Why is a textbook printed on heavy, glossy paper? My calculus book weights 5 1/2 pounds! My 1,700 page Amplified Bible, physically the largest bible that I own, weighs about a pound. High school and college kids struggle under backpacks of heavy textbooks. In college, my backpacks frequently weighed 40 pounds or more. That’s more than what a professional hiker would carry.
It wasn’t always this way.
I have a Trigonometry textbook that was published in the 1940’s. It is a college level textbook, and it has about 60 pages in it. It was printed on lightweight paper, almost like newsprint – and very much like my new dollar-fifty bible. My father got it used from a bookstore in the ’80s, and for a 60-year-old book it has held up remarkably well. It gives all the trigonometry fundamentals, and is filled with problems to work out.
It was more useful to me than the section on trigonometry in my Keedy/Bittinger 4th edition of Algebra & Trigonometry. The explanation of Sine in the Keedy/Bittinger book was not nearly as clear as the explanation from 60 years ago. Unfortunately, I’ve misplaced my older trig book – probably in one of the many boxes that I have in storage.
Here’s an idea – why can’t textbook publishers make books that can compete?
I realize that some aspects of learning change quickly. New physics are discovered and new inventions must be covered. Even history books must be updated to include new archeological finds, or to include the new history that is being made year-by-year.
There is something to the argument that bibles are static, and textbooks are fluid and so must be updated much more often. But bibles are also updated fairly often – as is evidenced by all the different bible translations that I own. Still, I’ll easily admit that bibles are not nearly as fluid as textbooks.
But in today’s mass-produced market, I still don’t understand why a publisher can’t make textbooks lightweight and inexpensive. I’ve heard an argument that a publisher wants to make durable textbooks – but that argument fails as soon as you consider that a textbook is only as ‘durable’ as its next edition.

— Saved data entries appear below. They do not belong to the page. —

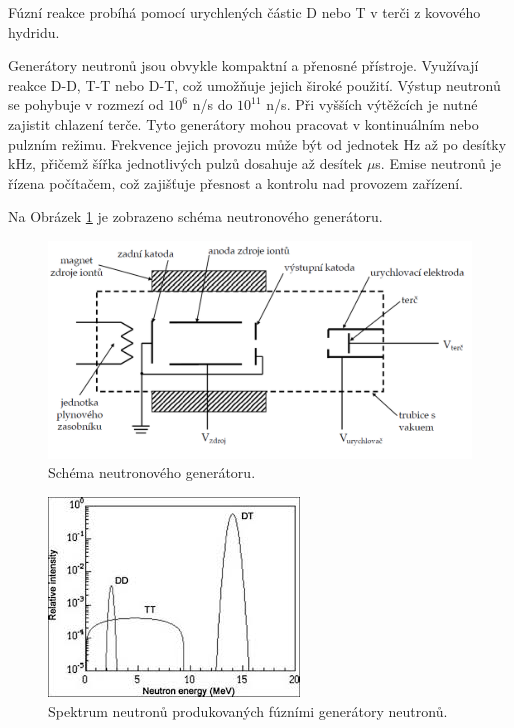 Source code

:Fúzní reakce probíhá pomocí urychlených částic D nebo T v terči z kovového hydridu.

Generátory neutronů jsou obvykle kompaktní a přenosné přístroje. Využívají reakce D-D, T-T nebo D-T, což umožňuje jejich široké použití. Výstup neutronů se pohybuje v rozmezí od $10^6$ n/s do $10^{11}$ n/s. Při vyšších výtěžcích je nutné zajistit chlazení terče. Tyto generátory mohou pracovat v kontinuálním nebo pulzním režimu. Frekvence jejich provozu může být od jednotek Hz až po desítky kHz, přičemž šířka jednotlivých pulzů dosahuje až desítek $\mu$s. Emise neutronů je řízena počítačem, což zajišťuje přesnost a kontrolu nad provozem zařízení.

Na Obrázek \ref{fig:Schéma neutronového generátoru} je zobrazeno schéma neutronového generátoru.

\begin{figure}[H] 
    \centering
    \includegraphics[scale=0.49]{img/generator.png}
    \caption{Schéma neutronového generátoru.}
    \label{fig:Schéma neutronového generátoru}
\end{figure}

\begin{figure}[H] 
    \centering
    \includegraphics[scale=1.0]{img/SpektrumNeutronůZFůzníhoGenerátoru.jpg}
    \caption{Spektrum neutronů produkovaných fúzními generátory neutronů.}
    \label{fig:SpektrumNeutronůZFůzníhoGenerátoru}
\end{figure}


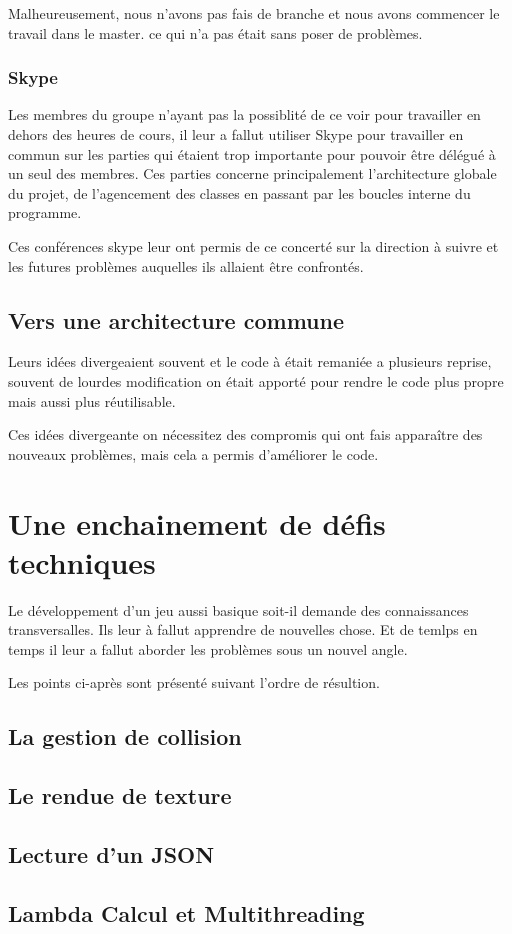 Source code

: \documentclass[french,12pt]{article}
\begin{document}
Malheureusement, nous n'avons pas fais de branche et nous avons commencer le travail dans le master. ce qui n'a pas était sans poser de problèmes.

\subsubsection{Skype}

Les membres du groupe n'ayant pas la possiblité de ce voir pour travailler en dehors des heures de cours, il leur a fallut utiliser Skype pour travailler en commun sur les parties qui étaient trop importante pour pouvoir être délégué à un seul des membres. Ces parties concerne principalement l'architecture globale du projet, de l'agencement des classes en passant par les boucles interne du programme.

Ces conférences skype leur ont permis de ce concerté sur la direction à suivre et les futures problèmes auquelles ils allaient être confrontés. 

\subsection{Vers une architecture commune}

Leurs idées divergeaient souvent et le code à était remaniée a plusieurs reprise, souvent de lourdes modification on était apporté pour rendre le code plus propre mais aussi plus réutilisable.

Ces idées divergeante on nécessitez des compromis qui ont fais apparaître des nouveaux problèmes, mais cela a permis d'améliorer le code.

\section{Une enchainement de défis techniques}

Le développement d'un jeu aussi basique soit-il demande des connaissances transversalles. Ils leur à fallut  apprendre de nouvelles chose. Et de temlps en temps il leur a fallut aborder les problèmes sous un  nouvel angle.

Les points ci-après sont présenté suivant l'ordre de résultion.

\subsection{La gestion de collision}

\subsection{Le rendue de texture}

\subsection{Lecture d'un JSON}

\subsection{Lambda Calcul et Multithreading}

\end{document}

Are publishers worried that an onionskin textbook with color illustrations won’t stand up to a student’s abuse? Bible publishers are clearly not worried. An abused bible is soon replaced. Street preachers are proud of their ‘abused’ bibles – worn, highlighted, with notes in the margins. They consider such abuse to be honorable ‘battle’ scars. College students will often protect their textbooks carefully in order to earn as much as possible when selling them back to the bookstore.
If the textbook were only twenty dollars, instead of a hundred twenty, would the student be more inclined to keep the textbook for further reference? Would the publisher be able to continue selling textbooks without worrying about competing with the used textbook market?
One of the reasons why conservatives point out the so-called ‘ivory tower’ of college education is because such education is inaccessible or difficult financially for a large population in America. Some of this stigma could be eased if textbook information was made easily accessible to those of lesser means.
I believe that America would benefit from well-made, twenty-dollar ‘Wal-Mart’ textbooks. I know the market isn’t as great as it is for bibles. I realize I’ll never see a good, dollar-fifty Algebra textbook. But fifty dollars is too much, and seventy or more is just ridiculous.
How can we encourage anyone to study science when it is not packaged as attractively or as inexpensively as Religion?